━━━ DATA RECORDS ━━━
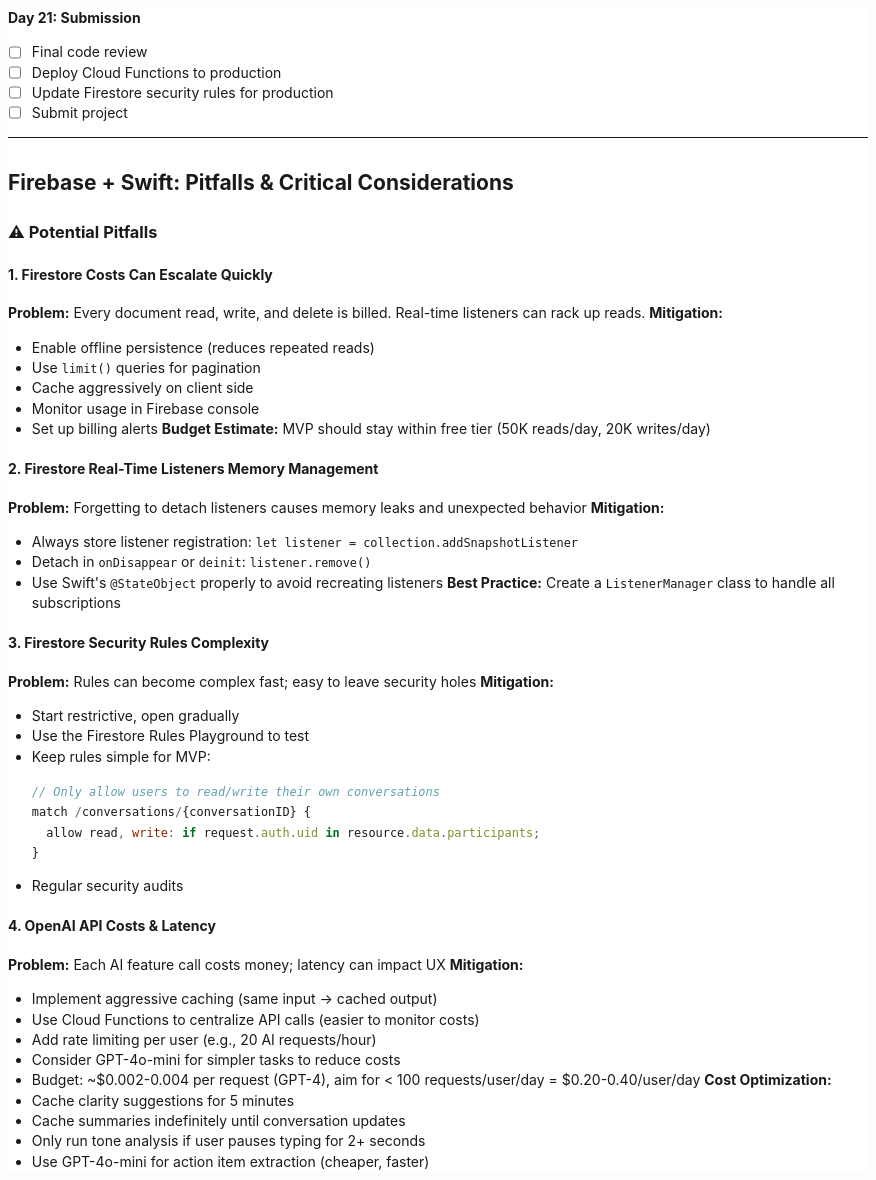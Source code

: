 **Day 21: Submission**
- [ ] Final code review
- [ ] Deploy Cloud Functions to production
- [ ] Update Firestore security rules for production
- [ ] Submit project

---

## Firebase + Swift: Pitfalls & Critical Considerations

### ⚠️ Potential Pitfalls

#### 1. **Firestore Costs Can Escalate Quickly**
**Problem:** Every document read, write, and delete is billed. Real-time listeners can rack up reads.
**Mitigation:**
- Enable offline persistence (reduces repeated reads)
- Use `limit()` queries for pagination
- Cache aggressively on client side
- Monitor usage in Firebase console
- Set up billing alerts
**Budget Estimate:** MVP should stay within free tier (50K reads/day, 20K writes/day)

#### 2. **Firestore Real-Time Listeners Memory Management**
**Problem:** Forgetting to detach listeners causes memory leaks and unexpected behavior
**Mitigation:**
- Always store listener registration: `let listener = collection.addSnapshotListener`
- Detach in `onDisappear` or `deinit`: `listener.remove()`
- Use Swift's `@StateObject` properly to avoid recreating listeners
**Best Practice:** Create a `ListenerManager` class to handle all subscriptions

#### 3. **Firestore Security Rules Complexity**
**Problem:** Rules can become complex fast; easy to leave security holes
**Mitigation:**
- Start restrictive, open gradually
- Use the Firestore Rules Playground to test
- Keep rules simple for MVP:
  ```javascript
  // Only allow users to read/write their own conversations
  match /conversations/{conversationID} {
    allow read, write: if request.auth.uid in resource.data.participants;
  }
  ```
- Regular security audits

#### 4. **OpenAI API Costs & Latency**
**Problem:** Each AI feature call costs money; latency can impact UX
**Mitigation:**
- Implement aggressive caching (same input → cached output)
- Use Cloud Functions to centralize API calls (easier to monitor costs)
- Add rate limiting per user (e.g., 20 AI requests/hour)
- Consider GPT-4o-mini for simpler tasks to reduce costs
- Budget: ~$0.002-0.004 per request (GPT-4), aim for < 100 requests/user/day = $0.20-0.40/user/day
**Cost Optimization:** 
- Cache clarity suggestions for 5 minutes
- Cache summaries indefinitely until conversation updates
- Only run tone analysis if user pauses typing for 2+ seconds
- Use GPT-4o-mini for action item extraction (cheaper, faster)
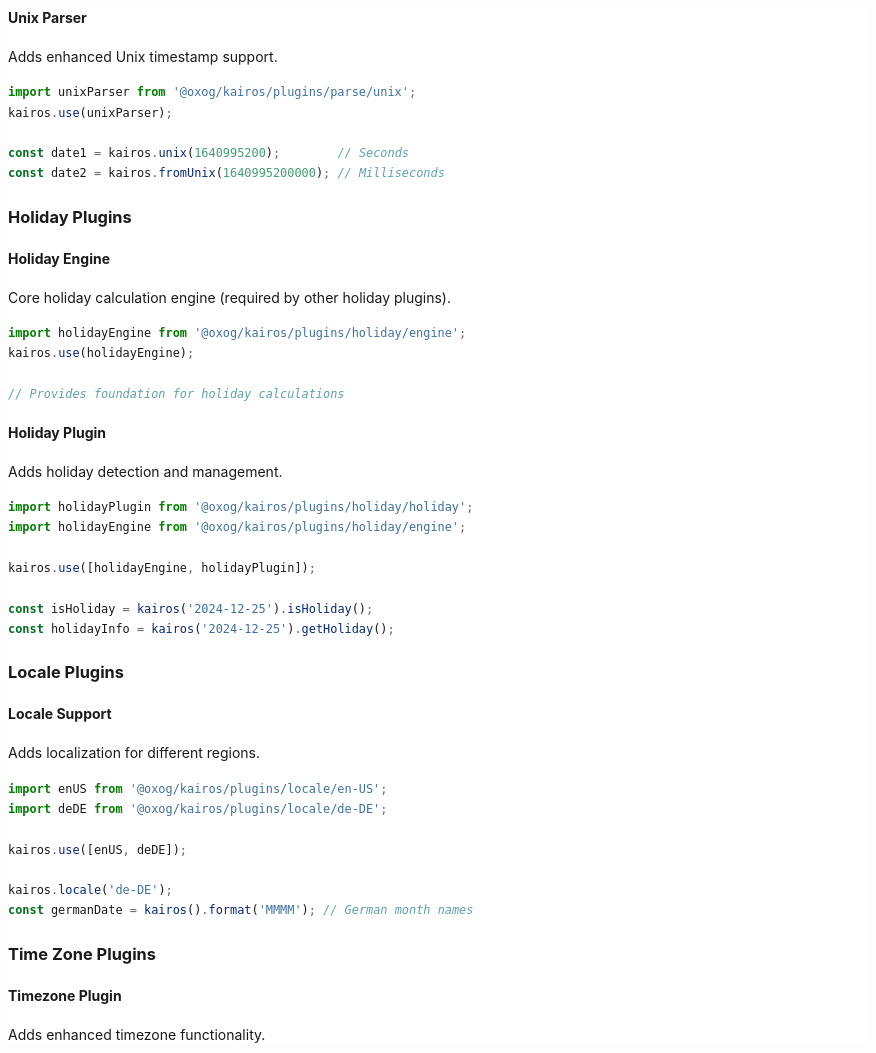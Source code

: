 #### Unix Parser
Adds enhanced Unix timestamp support.

```javascript
import unixParser from '@oxog/kairos/plugins/parse/unix';
kairos.use(unixParser);

const date1 = kairos.unix(1640995200);        // Seconds
const date2 = kairos.fromUnix(1640995200000); // Milliseconds
```

### Holiday Plugins

#### Holiday Engine
Core holiday calculation engine (required by other holiday plugins).

```javascript
import holidayEngine from '@oxog/kairos/plugins/holiday/engine';
kairos.use(holidayEngine);

// Provides foundation for holiday calculations
```

#### Holiday Plugin
Adds holiday detection and management.

```javascript
import holidayPlugin from '@oxog/kairos/plugins/holiday/holiday';
import holidayEngine from '@oxog/kairos/plugins/holiday/engine';

kairos.use([holidayEngine, holidayPlugin]);

const isHoliday = kairos('2024-12-25').isHoliday();
const holidayInfo = kairos('2024-12-25').getHoliday();
```

### Locale Plugins

#### Locale Support
Adds localization for different regions.

```javascript
import enUS from '@oxog/kairos/plugins/locale/en-US';
import deDE from '@oxog/kairos/plugins/locale/de-DE';

kairos.use([enUS, deDE]);

kairos.locale('de-DE');
const germanDate = kairos().format('MMMM'); // German month names
```

### Time Zone Plugins

#### Timezone Plugin
Adds enhanced timezone functionality.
━━━
> **WHAT IS REQUIRED**
Pick out all lines from the data above in which the word "Swift" appears.

> **WRITTEN ANSWER**
## Firebase + Swift: Pitfalls & Critical Considerations
- Use Swift's `@StateObject` properly to avoid recreating listeners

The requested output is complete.